HMR mengabaikan permintaan tebusan selama sepekan sejak pertama kali terinfeksi Maze pada 14 Maret 2020. Managing and Clinical Director HMR Malcolm Boyce mengatakan, meski ada data yang dicuri, pihaknya berhasil memulihkan sistem jaringannya.
”Kami tidak bersedia untuk membayar tebusan. Lebih baik tutup daripada harus membayar mereka,” ujar Boyce.
Pakar keamanan siber Infosecurity, John Opnedakker, mengatakan tidak terkejut apabila Maze tidak memenuhi janjinya untuk tidak menyerang fasilitas kesehatan.
”Ini karena keuntungan finansial adalah satu-satunya faktor pendorong untuk para kriminal. Mereka tahu bahwa kondisi institusi kesehatan sedang sangat rentan sekarang di tengah pandemi korona,” kata Opnedakker.
AFP–Sebuah foto yang diambil pada 15 Mei 2017 menunjukkan seorang petugas sedang mengawasi penyebaran ransomware WannaCry di Badan Keamanan Internet Korea Selatan (KISA) di Seoul, Korea Selatan. Lebih dari 200.000 komputer di seluruh dunia menjadi target serangan ransomware ini.
Menghadapi ancaman ransomware seperti ini, perusahaan antivirus Emsisoft dan Coveware menyediakan layanan penanganan ransomware secara gratis kepada institusi kesehatan yang mendapat serangan.
CEO Emsisoft Brett Callow mengatakan bahwa layanan gratis ini mencakup analisis ransomware, pengembangan alat dekripsi (pembuka file yang dikunci), dan apabila buntu, membantu proses transaksi pembayaran tebusan dan pemulihan file. Layanan ini bisa dihubungi melalui laman ini.
”Tujuan kami adalah untuk memulihkan kegiatan operasional fasilitas kesehatan sehingga gangguan terhadap pasien menjadi minimal,” kata Callow.
”Malware” mata-mata
Kekhawatiran publik terhadap pandemi Covid-19 juga dimanfaatkan oleh tindak kriminal dengan modus spyware.
Perusahaan keamanan siber Lookout menemukan sebuah aplikasi pelacak penyebaran Covid-19 pada platform Android bernama Corona Live versi 1.1 yang berfungsi sebagai spyware.
Aplikasi ini secara tampak muka menggunakan data tracker yang dibuat oleh Johns Hopkins University. Namun, aplikasi ini juga melacak pengguna.

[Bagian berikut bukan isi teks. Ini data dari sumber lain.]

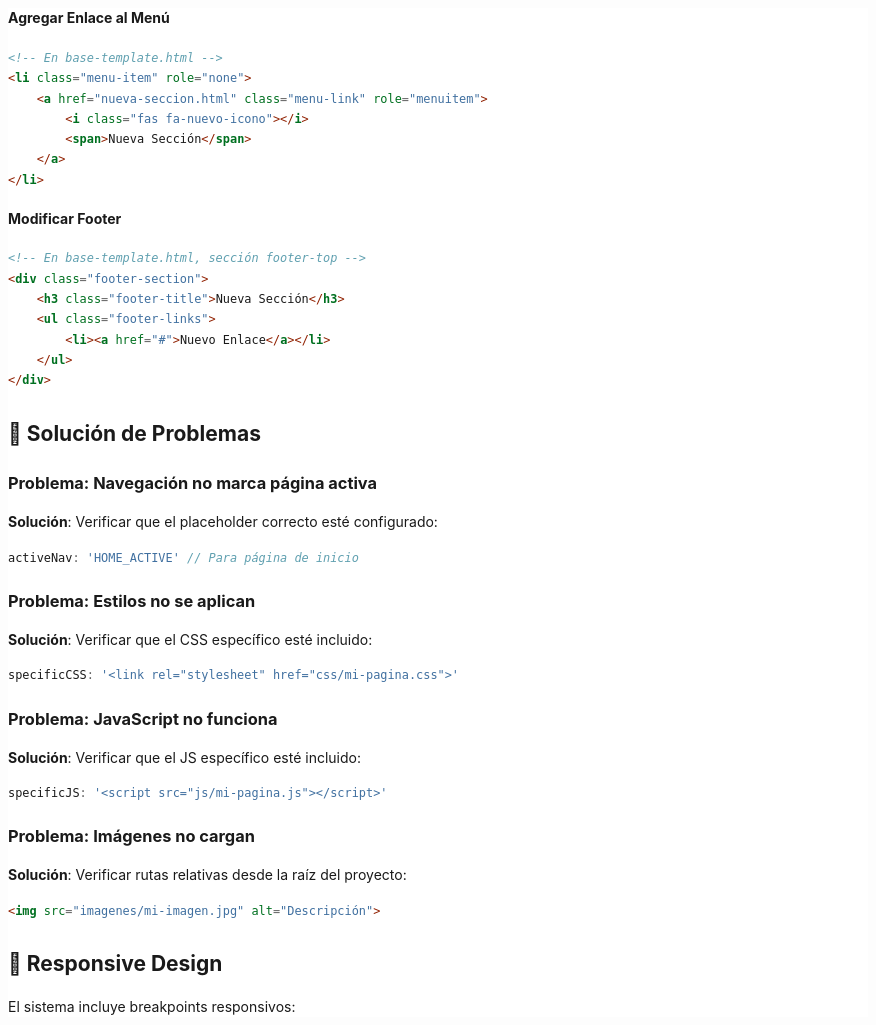 #### Agregar Enlace al Menú
```html
<!-- En base-template.html -->
<li class="menu-item" role="none">
    <a href="nueva-seccion.html" class="menu-link" role="menuitem">
        <i class="fas fa-nuevo-icono"></i>
        <span>Nueva Sección</span>
    </a>
</li>
```

#### Modificar Footer
```html
<!-- En base-template.html, sección footer-top -->
<div class="footer-section">
    <h3 class="footer-title">Nueva Sección</h3>
    <ul class="footer-links">
        <li><a href="#">Nuevo Enlace</a></li>
    </ul>
</div>
```

## 🐛 Solución de Problemas

### Problema: Navegación no marca página activa
**Solución**: Verificar que el placeholder correcto esté configurado:
```javascript
activeNav: 'HOME_ACTIVE' // Para página de inicio
```

### Problema: Estilos no se aplican
**Solución**: Verificar que el CSS específico esté incluido:
```javascript
specificCSS: '<link rel="stylesheet" href="css/mi-pagina.css">'
```

### Problema: JavaScript no funciona
**Solución**: Verificar que el JS específico esté incluido:
```javascript
specificJS: '<script src="js/mi-pagina.js"></script>'
```

### Problema: Imágenes no cargan
**Solución**: Verificar rutas relativas desde la raíz del proyecto:
```html
<img src="imagenes/mi-imagen.jpg" alt="Descripción">
```

## 📱 Responsive Design

El sistema incluye breakpoints responsivos:
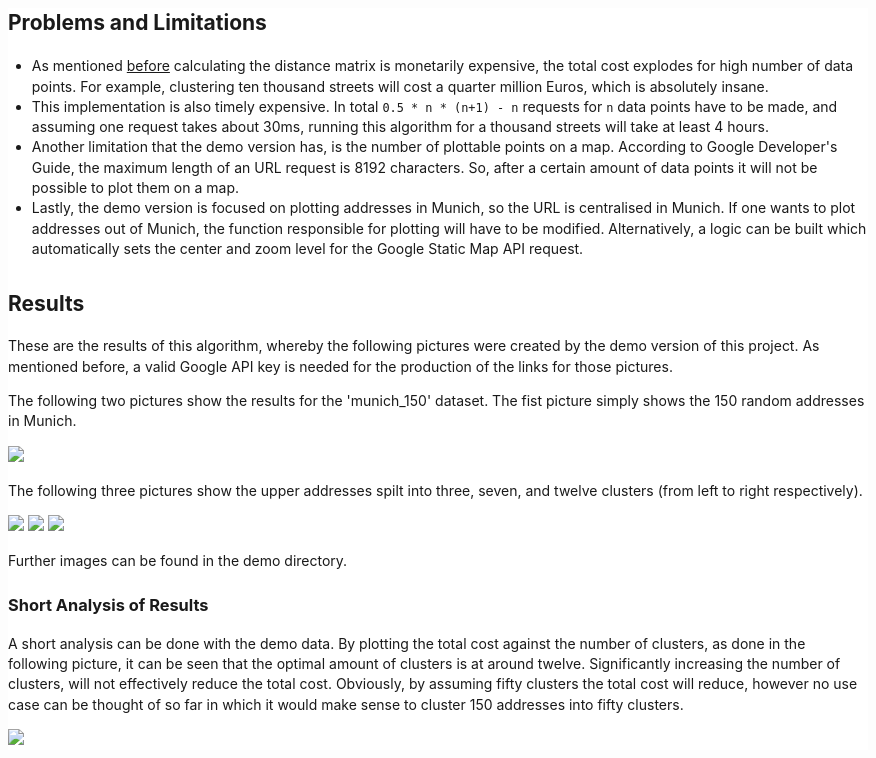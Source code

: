  ## Problems and Limitations
 - As mentioned [before](#Warning) calculating the distance matrix is monetarily expensive, the total cost explodes for high number of data points. For example, clustering ten thousand streets will cost a quarter million Euros, which is absolutely insane.
 - This implementation is also timely expensive. In total `0.5 * n * (n+1) - n` requests for `n` data points have to be made, and assuming one request takes about 30ms, running this algorithm for a thousand streets will take at least 4 hours.
 - Another limitation that the demo version has, is the number of plottable points on a map. According to Google Developer's Guide, the maximum length of an URL request is 8192 characters. So, after a certain amount of data points it will not be possible to plot them on a map.
 - Lastly, the demo version is focused on plotting addresses in Munich, so the URL is centralised in Munich. If one wants to plot addresses out of Munich, the function responsible for plotting will have to be modified. Alternatively, a logic can be built which automatically sets the center and zoom level for the Google Static Map API request.
 ## Results
 These are the results of this algorithm, whereby the following pictures were created by the demo version of this project.
 As mentioned before, a valid Google API key is needed for the production of the links for those pictures.
 
 The following two pictures show the results for the 'munich_150' dataset.
 The fist picture simply shows the 150 random addresses in Munich.
 <p float="center">
  <img src="https://github.com/dprosperino/geographical-k-medoids-clustering/blob/master/demo/munich_150/munich150_k7_step0.png" width="400">
 </p>
 
 The following three pictures show the upper addresses spilt into three, seven, and twelve clusters (from left to right respectively).

 <p float="center">
  <img src="https://github.com/dprosperino/geographical-k-medoids-clustering/blob/master/demo/munich_150/munich150_k3_step4_final.png" width="270">
  <img src="https://github.com/dprosperino/geographical-k-medoids-clustering/blob/master/demo/munich_150/munich150_k7_step3_final.png" width="270">
  <img src="https://github.com/dprosperino/geographical-k-medoids-clustering/blob/master/demo/munich_150/munich150_k12_step5_final.png" width="270">
 </p>
 
 Further images can be found in the demo directory.
 ### Short Analysis of Results
 A short analysis can be done with the demo data. By plotting the total cost against the number of clusters, as done in the following picture, it can be seen that the optimal amount of clusters is at around twelve.
 Significantly increasing the number of clusters, will not effectively reduce the total cost.
 Obviously, by assuming fifty clusters the total cost will reduce, however no use case can be thought of so far in which it would make sense to cluster 150 addresses into fifty clusters.
 <p float="center">
  <img src="https://github.com/dprosperino/geographical-k-medoids-clustering/blob/master/demo/plot_number_k.png" width="400">
 </p>
 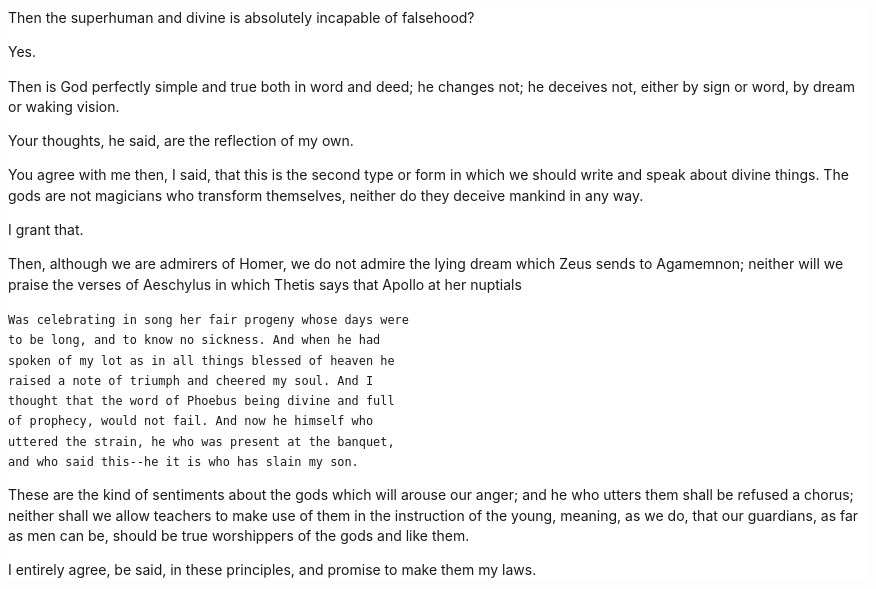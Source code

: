 Then the superhuman and divine is absolutely incapable of falsehood?

Yes.

Then is God perfectly simple and true both in word and deed; he changes
not; he deceives not, either by sign or word, by dream or waking vision.

Your thoughts, he said, are the reflection of my own.

You agree with me then, I said, that this is the second type or form in
which we should write and speak about divine things.  The gods are not
magicians who transform themselves, neither do they deceive mankind in
any way.

I grant that.

Then, although we are admirers of Homer, we do not admire the lying
dream which Zeus sends to Agamemnon; neither will we praise the verses
of Aeschylus in which Thetis says that Apollo at her nuptials

    Was celebrating in song her fair progeny whose days were
    to be long, and to know no sickness. And when he had
    spoken of my lot as in all things blessed of heaven he
    raised a note of triumph and cheered my soul. And I
    thought that the word of Phoebus being divine and full
    of prophecy, would not fail. And now he himself who
    uttered the strain, he who was present at the banquet,
    and who said this--he it is who has slain my son.

These are the kind of sentiments about the gods which will arouse our
anger; and he who utters them shall be refused a chorus; neither shall
we allow teachers to make use of them in the instruction of the young,
meaning, as we do, that our guardians, as far as men can be, should be
true worshippers of the gods and like them.

I entirely agree, be said, in these principles, and promise to make
them my laws.





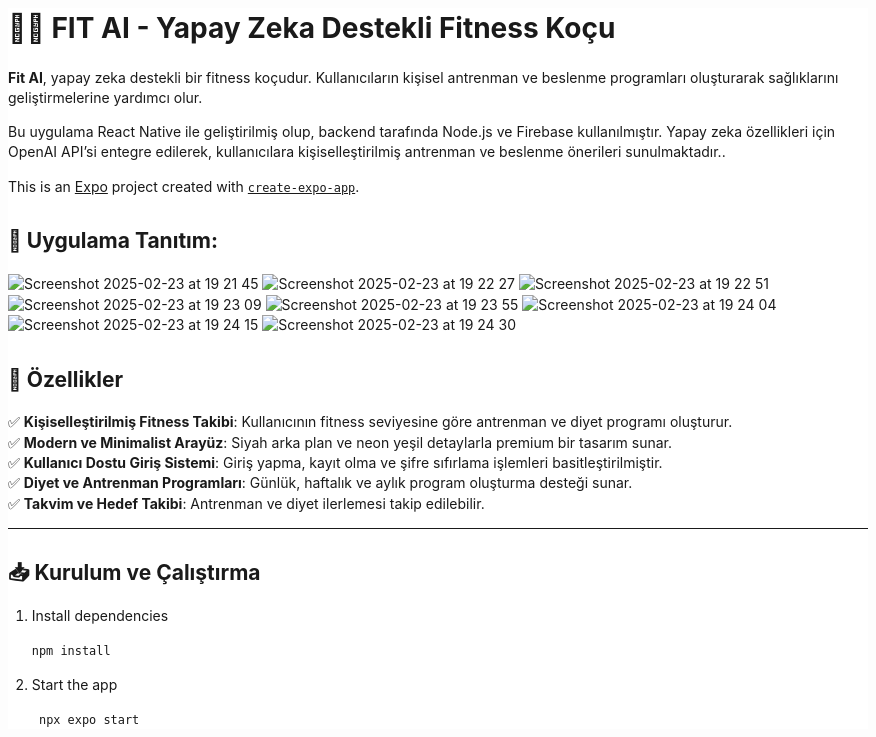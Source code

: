 # 🏋️‍♂️ FIT AI - Yapay Zeka Destekli Fitness Koçu

**Fit AI**, yapay zeka destekli bir fitness koçudur. Kullanıcıların kişisel antrenman ve beslenme programları oluşturarak sağlıklarını geliştirmelerine yardımcı olur.

Bu uygulama React Native ile geliştirilmiş olup, backend tarafında Node.js ve Firebase kullanılmıştır. Yapay zeka özellikleri için OpenAI API’si entegre edilerek, kullanıcılara kişiselleştirilmiş antrenman ve beslenme önerileri sunulmaktadır..

This is an [Expo](https://expo.dev) project created with [`create-expo-app`](https://www.npmjs.com/package/create-expo-app).

## 📱 Uygulama Tanıtım:

<img width="1245" alt="Screenshot 2025-02-23 at 19 21 45" src="https://github.com/user-attachments/assets/abfccdb0-8c59-445e-8e2f-929e28f93cfc" />
<img width="1242" alt="Screenshot 2025-02-23 at 19 22 27" src="https://github.com/user-attachments/assets/c882e153-e11b-4398-842c-6ac0cbb071a3" />
<img width="1242" alt="Screenshot 2025-02-23 at 19 22 51" src="https://github.com/user-attachments/assets/175339a5-69f5-4a81-84b2-c709907bc3e1" />
<img width="1242" alt="Screenshot 2025-02-23 at 19 23 09" src="https://github.com/user-attachments/assets/c874fed8-4779-4dfc-8e8a-b1af05181b5d" />
<img width="1242" alt="Screenshot 2025-02-23 at 19 23 55" src="https://github.com/user-attachments/assets/c62fcb15-9576-42b1-8462-de129c96d1c2" />
<img width="1242" alt="Screenshot 2025-02-23 at 19 24 04" src="https://github.com/user-attachments/assets/23593afc-f6c2-420e-91f8-7f683c8385d1" />
<img width="1242" alt="Screenshot 2025-02-23 at 19 24 15" src="https://github.com/user-attachments/assets/5507d7b1-0578-4ced-a19e-60bd4bd4ea61" />
<img width="1242" alt="Screenshot 2025-02-23 at 19 24 30" src="https://github.com/user-attachments/assets/d759704e-d2e1-4617-9835-70214a5e3d86" />

## 🚀 Özellikler

✅ **Kişiselleştirilmiş Fitness Takibi**: Kullanıcının fitness seviyesine göre antrenman ve diyet programı oluşturur.  
✅ **Modern ve Minimalist Arayüz**: Siyah arka plan ve neon yeşil detaylarla premium bir tasarım sunar.  
✅ **Kullanıcı Dostu Giriş Sistemi**: Giriş yapma, kayıt olma ve şifre sıfırlama işlemleri basitleştirilmiştir.  
✅ **Diyet ve Antrenman Programları**: Günlük, haftalık ve aylık program oluşturma desteği sunar.  
✅ **Takvim ve Hedef Takibi**: Antrenman ve diyet ilerlemesi takip edilebilir.  

---

## 📥 Kurulum ve Çalıştırma


1. Install dependencies

   ```bash
   npm install
   ```

2. Start the app
   ```bash
    npx expo start
   ```
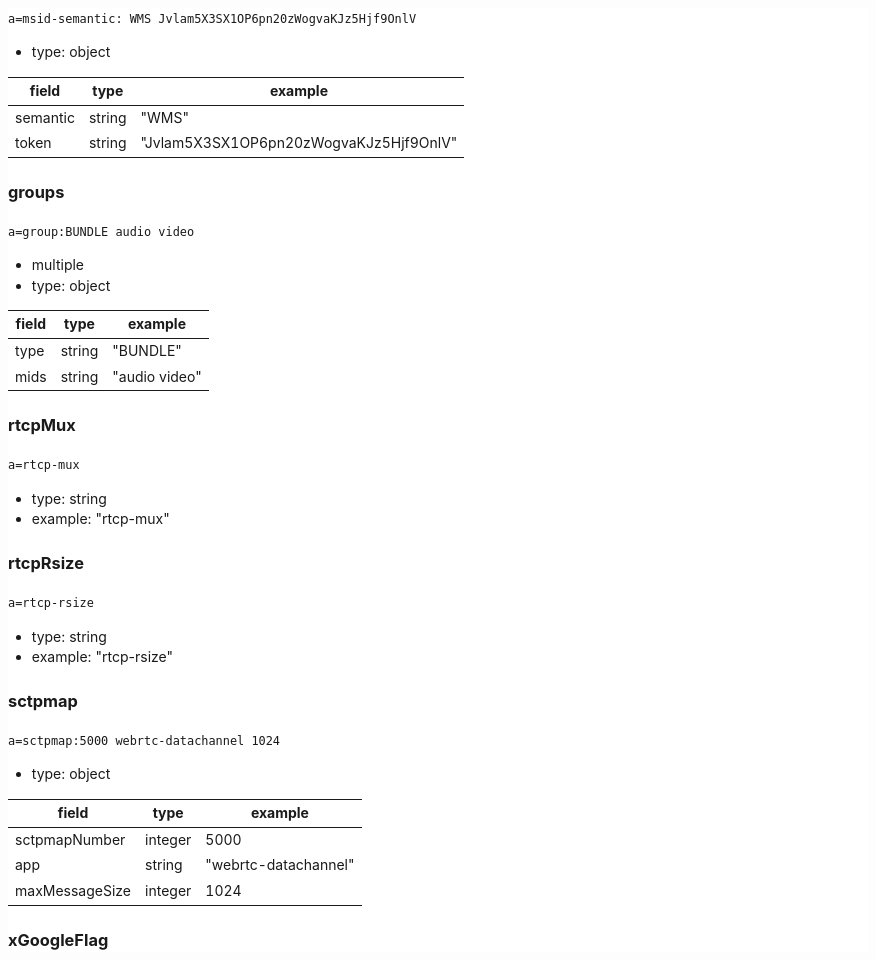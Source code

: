 `a=msid-semantic: WMS Jvlam5X3SX1OP6pn20zWogvaKJz5Hjf9OnlV`

* type: object

| field           | type    | example
| --------------- | ------- | -------------------------
| semantic        | string  | "WMS"
| token           | string  | "Jvlam5X3SX1OP6pn20zWogvaKJz5Hjf9OnlV"


### groups

`a=group:BUNDLE audio video`

* multiple
* type: object

| field           | type    | example
| --------------- | ------- | -------------------------
| type            | string  | "BUNDLE"
| mids            | string  | "audio video"


### rtcpMux

`a=rtcp-mux`

* type: string 
* example: "rtcp-mux"


### rtcpRsize

`a=rtcp-rsize`

* type: string 
* example: "rtcp-rsize"


### sctpmap

`a=sctpmap:5000 webrtc-datachannel 1024`

* type: object

| field           | type    | example
| --------------- | ------- | -------------------------
| sctpmapNumber   | integer | 5000
| app             | string  | "webrtc-datachannel"
| maxMessageSize  | integer | 1024


### xGoogleFlag
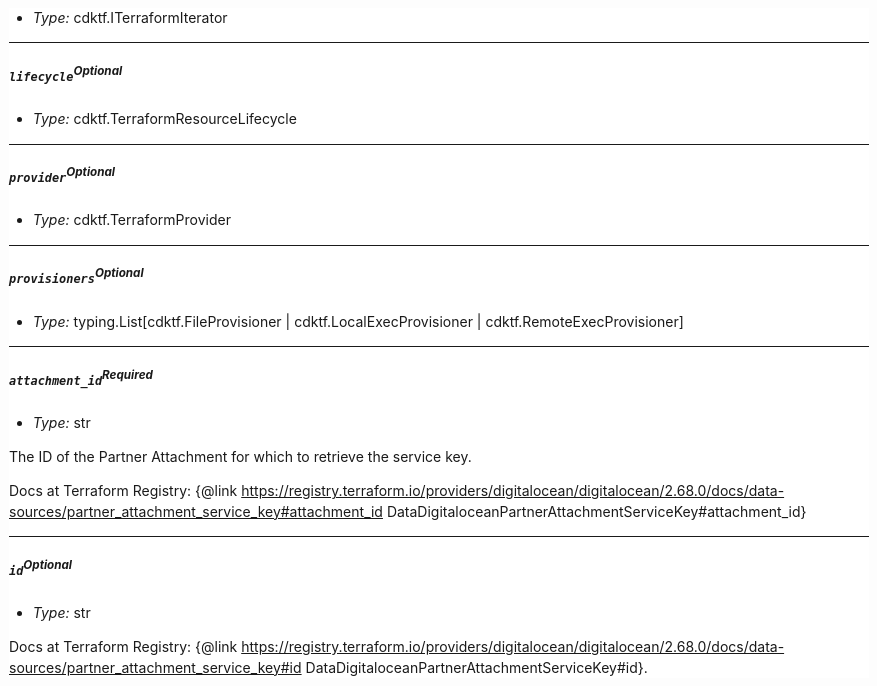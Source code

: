 - *Type:* cdktf.ITerraformIterator

---

##### `lifecycle`<sup>Optional</sup> <a name="lifecycle" id="@cdktf/provider-digitalocean.dataDigitaloceanPartnerAttachmentServiceKey.DataDigitaloceanPartnerAttachmentServiceKey.Initializer.parameter.lifecycle"></a>

- *Type:* cdktf.TerraformResourceLifecycle

---

##### `provider`<sup>Optional</sup> <a name="provider" id="@cdktf/provider-digitalocean.dataDigitaloceanPartnerAttachmentServiceKey.DataDigitaloceanPartnerAttachmentServiceKey.Initializer.parameter.provider"></a>

- *Type:* cdktf.TerraformProvider

---

##### `provisioners`<sup>Optional</sup> <a name="provisioners" id="@cdktf/provider-digitalocean.dataDigitaloceanPartnerAttachmentServiceKey.DataDigitaloceanPartnerAttachmentServiceKey.Initializer.parameter.provisioners"></a>

- *Type:* typing.List[cdktf.FileProvisioner | cdktf.LocalExecProvisioner | cdktf.RemoteExecProvisioner]

---

##### `attachment_id`<sup>Required</sup> <a name="attachment_id" id="@cdktf/provider-digitalocean.dataDigitaloceanPartnerAttachmentServiceKey.DataDigitaloceanPartnerAttachmentServiceKey.Initializer.parameter.attachmentId"></a>

- *Type:* str

The ID of the Partner Attachment for which to retrieve the service key.

Docs at Terraform Registry: {@link https://registry.terraform.io/providers/digitalocean/digitalocean/2.68.0/docs/data-sources/partner_attachment_service_key#attachment_id DataDigitaloceanPartnerAttachmentServiceKey#attachment_id}

---

##### `id`<sup>Optional</sup> <a name="id" id="@cdktf/provider-digitalocean.dataDigitaloceanPartnerAttachmentServiceKey.DataDigitaloceanPartnerAttachmentServiceKey.Initializer.parameter.id"></a>

- *Type:* str

Docs at Terraform Registry: {@link https://registry.terraform.io/providers/digitalocean/digitalocean/2.68.0/docs/data-sources/partner_attachment_service_key#id DataDigitaloceanPartnerAttachmentServiceKey#id}.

Lookout mengatakan, Corona Live 1.1 dapat mengakses lokasi, foto, dan media pada ponsel tersebut. Aplikasi spyware ini juga dapat memotret dan merekam video dan audio secara tersembunyi.
Aplikasi ini tidak tersedia di Play Store. Karena itu, Lookout meminta pengguna untuk tidak mengunduh aplikasi dari sumber yang tidak resmi.